> [YOUR TASK] Copy out each line containing "config" from the entries below.
INFORMATION PROVIDED START
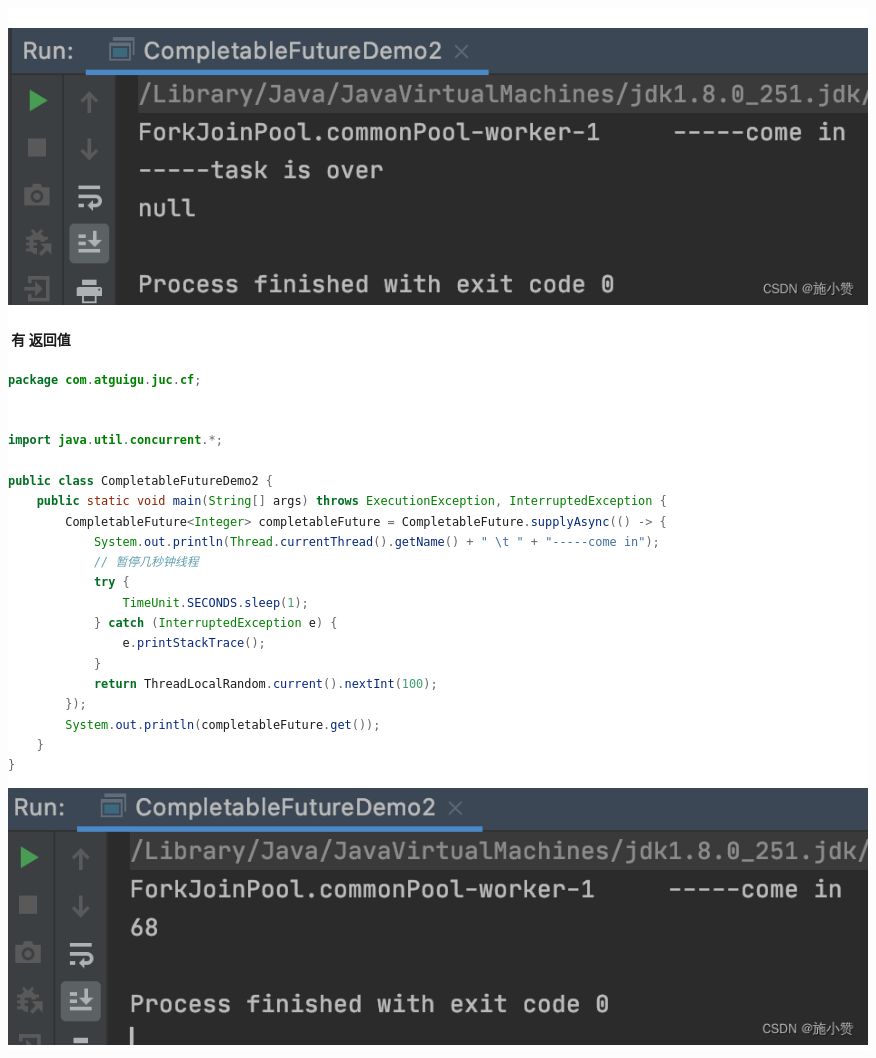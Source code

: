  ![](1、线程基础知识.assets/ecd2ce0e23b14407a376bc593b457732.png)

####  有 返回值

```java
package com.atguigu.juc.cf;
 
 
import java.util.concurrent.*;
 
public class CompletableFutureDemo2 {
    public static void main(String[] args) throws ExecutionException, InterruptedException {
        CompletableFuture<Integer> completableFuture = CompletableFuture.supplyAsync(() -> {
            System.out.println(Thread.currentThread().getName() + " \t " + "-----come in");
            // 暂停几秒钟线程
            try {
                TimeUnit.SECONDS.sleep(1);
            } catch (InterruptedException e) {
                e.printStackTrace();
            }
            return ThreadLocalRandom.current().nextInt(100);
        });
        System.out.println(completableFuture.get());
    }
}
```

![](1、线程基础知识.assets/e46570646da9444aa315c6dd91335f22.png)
INFORMATION PROVIDED END
INFORMATION PROVIDED START
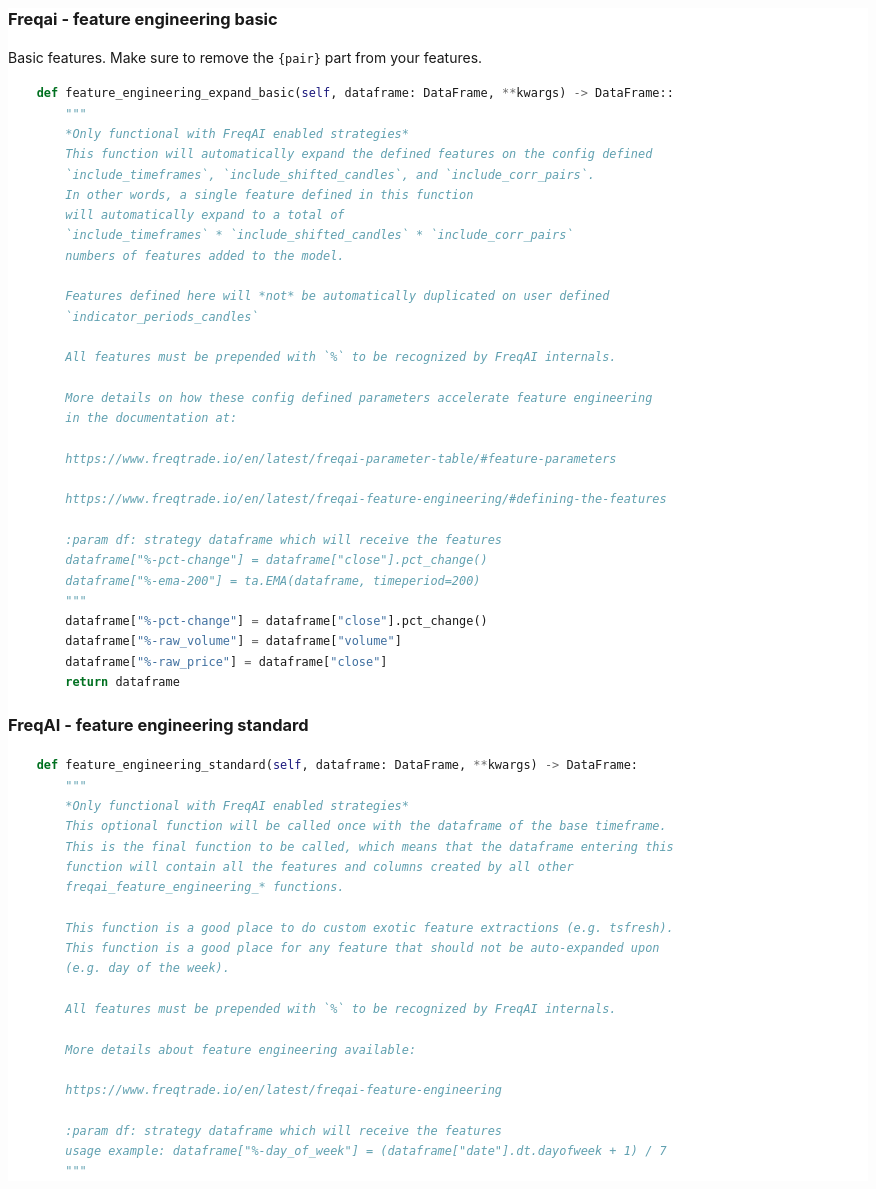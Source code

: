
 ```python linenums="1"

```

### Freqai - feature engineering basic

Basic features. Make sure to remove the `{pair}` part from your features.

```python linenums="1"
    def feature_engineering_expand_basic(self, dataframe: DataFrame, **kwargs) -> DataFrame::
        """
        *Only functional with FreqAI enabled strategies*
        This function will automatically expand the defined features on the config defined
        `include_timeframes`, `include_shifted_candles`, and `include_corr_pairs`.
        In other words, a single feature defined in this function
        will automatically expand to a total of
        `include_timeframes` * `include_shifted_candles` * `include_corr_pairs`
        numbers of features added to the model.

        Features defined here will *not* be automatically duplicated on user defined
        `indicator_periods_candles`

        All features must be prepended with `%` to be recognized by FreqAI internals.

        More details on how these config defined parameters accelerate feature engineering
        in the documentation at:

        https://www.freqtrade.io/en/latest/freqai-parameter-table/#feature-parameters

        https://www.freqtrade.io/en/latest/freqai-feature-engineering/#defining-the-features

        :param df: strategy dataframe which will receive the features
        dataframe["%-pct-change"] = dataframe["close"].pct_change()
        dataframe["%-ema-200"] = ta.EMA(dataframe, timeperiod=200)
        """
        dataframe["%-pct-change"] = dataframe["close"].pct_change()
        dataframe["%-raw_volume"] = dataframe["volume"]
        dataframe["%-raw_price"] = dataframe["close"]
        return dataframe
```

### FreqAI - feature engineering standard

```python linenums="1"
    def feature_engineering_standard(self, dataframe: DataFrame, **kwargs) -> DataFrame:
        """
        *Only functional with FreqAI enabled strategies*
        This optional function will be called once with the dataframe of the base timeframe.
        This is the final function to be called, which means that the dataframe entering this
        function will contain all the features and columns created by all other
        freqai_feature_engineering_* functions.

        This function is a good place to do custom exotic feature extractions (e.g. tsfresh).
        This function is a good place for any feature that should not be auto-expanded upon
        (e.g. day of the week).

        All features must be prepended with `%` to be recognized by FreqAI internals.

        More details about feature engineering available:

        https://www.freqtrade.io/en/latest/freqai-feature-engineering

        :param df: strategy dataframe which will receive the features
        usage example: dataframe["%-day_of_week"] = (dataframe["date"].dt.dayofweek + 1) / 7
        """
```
INFORMATION PROVIDED END
> [SOLUTION TO THIS EXERCISE]
        This function will automatically expand the defined features on the config defined
        More details on how these config defined parameters accelerate feature engineering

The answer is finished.